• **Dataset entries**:
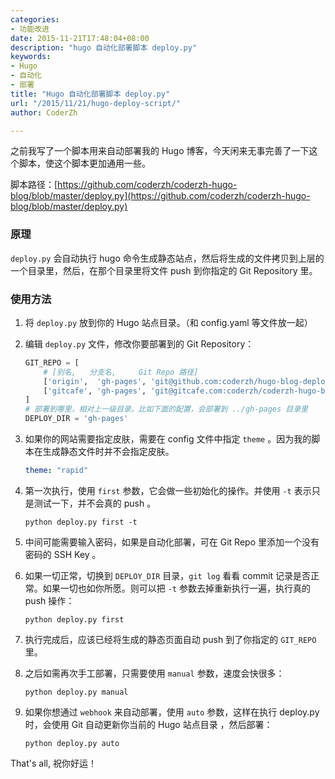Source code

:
 ```yaml
---
categories:
- 功能改进
date: 2015-11-21T17:48:04+08:00
description: "hugo 自动化部署脚本 deploy.py"
keywords:
- Hugo
- 自动化
- 部署
title: "Hugo 自动化部署脚本 deploy.py"
url: "/2015/11/21/hugo-deploy-script/"
author: CoderZh

---
```


之前我写了一个脚本用来自动部署我的 Hugo 博客，今天闲来无事完善了一下这个脚本，使这个脚本更加通用一些。

脚本路径：[https://github.com/coderzh/coderzh-hugo-blog/blob/master/deploy.py](https://github.com/coderzh/coderzh-hugo-blog/blob/master/deploy.py)

<!--more-->

### 原理

`deploy.py` 会自动执行 hugo 命令生成静态站点，然后将生成的文件拷贝到上层的一个目录里，然后，在那个目录里将文件 push 到你指定的 Git Repository 里。

### 使用方法

1. 将 `deploy.py` 放到你的 Hugo 站点目录。（和 config.yaml 等文件放一起）
1. 编辑 `deploy.py` 文件，修改你要部署到的 Git Repository：

    ```python
    GIT_REPO = [
        # [别名,   分支名,     Git Repo 路径]
        ['origin',  'gh-pages', 'git@github.com:coderzh/hugo-blog-deployed.git'],
        ['gitcafe', 'gh-pages', 'git@gitcafe.com:coderzh/coderzh-hugo-blog.git'],
    ]
    # 部署到哪里，相对上一级目录。比如下面的配置，会部署到 ../gh-pages 目录里
    DEPLOY_DIR = 'gh-pages'
    ```

1. 如果你的网站需要指定皮肤，需要在 config 文件中指定 `theme` 。因为我的脚本在生成静态文件时并不会指定皮肤。

    ```yaml
    theme: "rapid"
    ```

1. 第一次执行，使用 `first` 参数，它会做一些初始化的操作。并使用 `-t` 表示只是测试一下，并不会真的 push 。

    ```
    python deploy.py first -t
    ```

1. 中间可能需要输入密码，如果是自动化部署，可在 Git Repo 里添加一个没有密码的 SSH Key 。
1. 如果一切正常，切换到 `DEPLOY_DIR` 目录，`git log` 看看 commit 记录是否正常。如果一切也如你所愿。则可以把 `-t` 参数去掉重新执行一遍，执行真的 push 操作：

    ```
    python deploy.py first
    ```

1. 执行完成后，应该已经将生成的静态页面自动 push 到了你指定的 `GIT_REPO` 里。
1. 之后如需再次手工部署，只需要使用 `manual` 参数，速度会快很多：

    ```
    python deploy.py manual
    ```

1. 如果你想通过 `webhook` 来自动部署，使用 `auto` 参数，这样在执行 deploy.py 时，会使用 Git 自动更新你当前的 Hugo 站点目录 ，然后部署：

    ```
    python deploy.py auto
    ```

That's all, 祝你好运！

• **AIM OF THE EXERCISE**:
Copy all lines above containing the string "自动化部署脚本".

• **WORKED SOLUTION**:
description: "hugo 自动化部署脚本 deploy.py"
title: "Hugo 自动化部署脚本 deploy.py"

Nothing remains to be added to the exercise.